BEGIN Material for this exercise

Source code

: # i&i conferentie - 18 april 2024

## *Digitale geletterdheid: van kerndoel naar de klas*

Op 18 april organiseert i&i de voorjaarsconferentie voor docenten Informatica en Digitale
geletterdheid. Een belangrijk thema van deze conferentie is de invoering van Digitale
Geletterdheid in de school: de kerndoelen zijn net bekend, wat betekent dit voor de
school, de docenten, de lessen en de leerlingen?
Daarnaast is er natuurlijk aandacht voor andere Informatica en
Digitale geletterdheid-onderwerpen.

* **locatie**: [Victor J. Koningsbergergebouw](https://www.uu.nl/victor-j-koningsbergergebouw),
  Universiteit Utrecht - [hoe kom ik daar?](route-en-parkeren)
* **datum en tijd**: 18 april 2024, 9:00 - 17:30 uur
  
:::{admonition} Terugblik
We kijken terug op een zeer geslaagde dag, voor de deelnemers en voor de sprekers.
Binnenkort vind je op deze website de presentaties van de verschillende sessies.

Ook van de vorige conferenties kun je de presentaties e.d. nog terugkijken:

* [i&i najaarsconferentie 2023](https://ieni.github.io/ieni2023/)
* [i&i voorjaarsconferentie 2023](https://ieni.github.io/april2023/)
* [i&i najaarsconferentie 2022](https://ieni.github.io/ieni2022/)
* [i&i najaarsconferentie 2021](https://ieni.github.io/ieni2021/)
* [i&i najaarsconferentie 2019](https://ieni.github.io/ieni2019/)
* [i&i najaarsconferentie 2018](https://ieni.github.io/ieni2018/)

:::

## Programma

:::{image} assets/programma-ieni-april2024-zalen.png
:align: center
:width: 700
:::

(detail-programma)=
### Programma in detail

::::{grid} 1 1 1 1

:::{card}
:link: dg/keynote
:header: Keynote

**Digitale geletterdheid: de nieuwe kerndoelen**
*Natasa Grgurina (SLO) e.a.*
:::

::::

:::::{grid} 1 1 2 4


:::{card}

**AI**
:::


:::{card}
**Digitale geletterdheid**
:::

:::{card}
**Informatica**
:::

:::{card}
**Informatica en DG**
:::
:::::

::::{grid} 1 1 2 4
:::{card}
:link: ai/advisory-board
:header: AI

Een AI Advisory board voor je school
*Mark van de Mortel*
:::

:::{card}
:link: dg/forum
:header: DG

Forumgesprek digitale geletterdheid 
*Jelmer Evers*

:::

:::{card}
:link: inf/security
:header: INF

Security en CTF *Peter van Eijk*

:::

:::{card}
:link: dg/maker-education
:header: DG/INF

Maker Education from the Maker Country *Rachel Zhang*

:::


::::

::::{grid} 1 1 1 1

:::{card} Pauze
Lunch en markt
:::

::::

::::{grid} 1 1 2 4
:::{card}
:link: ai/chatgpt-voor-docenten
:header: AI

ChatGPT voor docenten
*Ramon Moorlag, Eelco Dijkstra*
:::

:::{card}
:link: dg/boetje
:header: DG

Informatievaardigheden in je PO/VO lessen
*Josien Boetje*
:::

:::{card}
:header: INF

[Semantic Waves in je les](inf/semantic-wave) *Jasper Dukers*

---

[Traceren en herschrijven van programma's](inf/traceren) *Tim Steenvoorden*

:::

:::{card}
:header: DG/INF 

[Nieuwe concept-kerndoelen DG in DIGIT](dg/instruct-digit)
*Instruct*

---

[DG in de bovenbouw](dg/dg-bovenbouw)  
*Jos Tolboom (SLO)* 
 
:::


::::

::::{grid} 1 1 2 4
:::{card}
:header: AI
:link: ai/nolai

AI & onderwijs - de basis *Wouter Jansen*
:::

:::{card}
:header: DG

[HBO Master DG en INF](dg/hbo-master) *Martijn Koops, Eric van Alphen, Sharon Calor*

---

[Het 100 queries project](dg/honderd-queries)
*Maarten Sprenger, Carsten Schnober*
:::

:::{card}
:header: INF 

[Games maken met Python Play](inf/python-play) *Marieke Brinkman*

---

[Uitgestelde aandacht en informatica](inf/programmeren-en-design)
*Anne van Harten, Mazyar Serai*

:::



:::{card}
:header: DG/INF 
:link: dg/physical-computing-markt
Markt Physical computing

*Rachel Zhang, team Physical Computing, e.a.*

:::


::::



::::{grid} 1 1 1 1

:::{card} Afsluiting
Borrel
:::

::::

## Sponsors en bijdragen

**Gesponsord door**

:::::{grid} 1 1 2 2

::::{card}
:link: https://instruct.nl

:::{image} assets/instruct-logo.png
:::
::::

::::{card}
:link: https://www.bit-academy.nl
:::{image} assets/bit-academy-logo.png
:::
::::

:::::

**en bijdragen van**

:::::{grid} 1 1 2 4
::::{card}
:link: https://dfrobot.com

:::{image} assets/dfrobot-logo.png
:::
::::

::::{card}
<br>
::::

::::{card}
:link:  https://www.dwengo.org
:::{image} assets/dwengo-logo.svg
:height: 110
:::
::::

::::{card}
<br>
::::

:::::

END Material for this exercise

* Task goal: Exactness is what counts here: write out every record again.

* Answer box:
Source code

: # i&i conferentie - 18 april 2024

## *Digitale geletterdheid: van kerndoel naar de klas*

Op 18 april organiseert i&i de voorjaarsconferentie voor docenten Informatica en Digitale
geletterdheid. Een belangrijk thema van deze conferentie is de invoering van Digitale
Geletterdheid in de school: de kerndoelen zijn net bekend, wat betekent dit voor de
school, de docenten, de lessen en de leerlingen?
Daarnaast is er natuurlijk aandacht voor andere Informatica en
Digitale geletterdheid-onderwerpen.

* **locatie**: [Victor J. Koningsbergergebouw](https://www.uu.nl/victor-j-koningsbergergebouw),
  Universiteit Utrecht - [hoe kom ik daar?](route-en-parkeren)
* **datum en tijd**: 18 april 2024, 9:00 - 17:30 uur
  
:::{admonition} Terugblik
We kijken terug op een zeer geslaagde dag, voor de deelnemers en voor de sprekers.
Binnenkort vind je op deze website de presentaties van de verschillende sessies.

Ook van de vorige conferenties kun je de presentaties e.d. nog terugkijken:

* [i&i najaarsconferentie 2023](https://ieni.github.io/ieni2023/)
* [i&i voorjaarsconferentie 2023](https://ieni.github.io/april2023/)
* [i&i najaarsconferentie 2022](https://ieni.github.io/ieni2022/)
* [i&i najaarsconferentie 2021](https://ieni.github.io/ieni2021/)
* [i&i najaarsconferentie 2019](https://ieni.github.io/ieni2019/)
* [i&i najaarsconferentie 2018](https://ieni.github.io/ieni2018/)

:::

## Programma

:::{image} assets/programma-ieni-april2024-zalen.png
:align: center
:width: 700
:::

(detail-programma)=
### Programma in detail

::::{grid} 1 1 1 1

:::{card}
:link: dg/keynote
:header: Keynote

**Digitale geletterdheid: de nieuwe kerndoelen**
*Natasa Grgurina (SLO) e.a.*
:::

::::

:::::{grid} 1 1 2 4


:::{card}

**AI**
:::


:::{card}
**Digitale geletterdheid**
:::

:::{card}
**Informatica**
:::

:::{card}
**Informatica en DG**
:::
:::::

::::{grid} 1 1 2 4
:::{card}
:link: ai/advisory-board
:header: AI

Een AI Advisory board voor je school
*Mark van de Mortel*
:::

:::{card}
:link: dg/forum
:header: DG

Forumgesprek digitale geletterdheid 
*Jelmer Evers*

:::

:::{card}
:link: inf/security
:header: INF

Security en CTF *Peter van Eijk*

:::

:::{card}
:link: dg/maker-education
:header: DG/INF

Maker Education from the Maker Country *Rachel Zhang*

:::


::::

::::{grid} 1 1 1 1

:::{card} Pauze
Lunch en markt
:::

::::

::::{grid} 1 1 2 4
:::{card}
:link: ai/chatgpt-voor-docenten
:header: AI

ChatGPT voor docenten
*Ramon Moorlag, Eelco Dijkstra*
:::

:::{card}
:link: dg/boetje
:header: DG

Informatievaardigheden in je PO/VO lessen
*Josien Boetje*
:::

:::{card}
:header: INF

[Semantic Waves in je les](inf/semantic-wave) *Jasper Dukers*

---

[Traceren en herschrijven van programma's](inf/traceren) *Tim Steenvoorden*

:::

:::{card}
:header: DG/INF 

[Nieuwe concept-kerndoelen DG in DIGIT](dg/instruct-digit)
*Instruct*

---

[DG in de bovenbouw](dg/dg-bovenbouw)  
*Jos Tolboom (SLO)* 
 
:::


::::

::::{grid} 1 1 2 4
:::{card}
:header: AI
:link: ai/nolai

AI & onderwijs - de basis *Wouter Jansen*
:::

:::{card}
:header: DG

[HBO Master DG en INF](dg/hbo-master) *Martijn Koops, Eric van Alphen, Sharon Calor*

---

[Het 100 queries project](dg/honderd-queries)
*Maarten Sprenger, Carsten Schnober*
:::

:::{card}
:header: INF 

[Games maken met Python Play](inf/python-play) *Marieke Brinkman*

---

[Uitgestelde aandacht en informatica](inf/programmeren-en-design)
*Anne van Harten, Mazyar Serai*

:::



:::{card}
:header: DG/INF 
:link: dg/physical-computing-markt
Markt Physical computing

*Rachel Zhang, team Physical Computing, e.a.*

:::


::::



::::{grid} 1 1 1 1

:::{card} Afsluiting
Borrel
:::

::::

## Sponsors en bijdragen

**Gesponsord door**

:::::{grid} 1 1 2 2

::::{card}
:link: https://instruct.nl

:::{image} assets/instruct-logo.png
:::
::::

::::{card}
:link: https://www.bit-academy.nl
:::{image} assets/bit-academy-logo.png
:::
::::

:::::

**en bijdragen van**

:::::{grid} 1 1 2 4
::::{card}
:link: https://dfrobot.com

:::{image} assets/dfrobot-logo.png
:::
::::

::::{card}
<br>
::::

::::{card}
:link:  https://www.dwengo.org
:::{image} assets/dwengo-logo.svg
:height: 110
:::
::::

::::{card}
<br>
::::

:::::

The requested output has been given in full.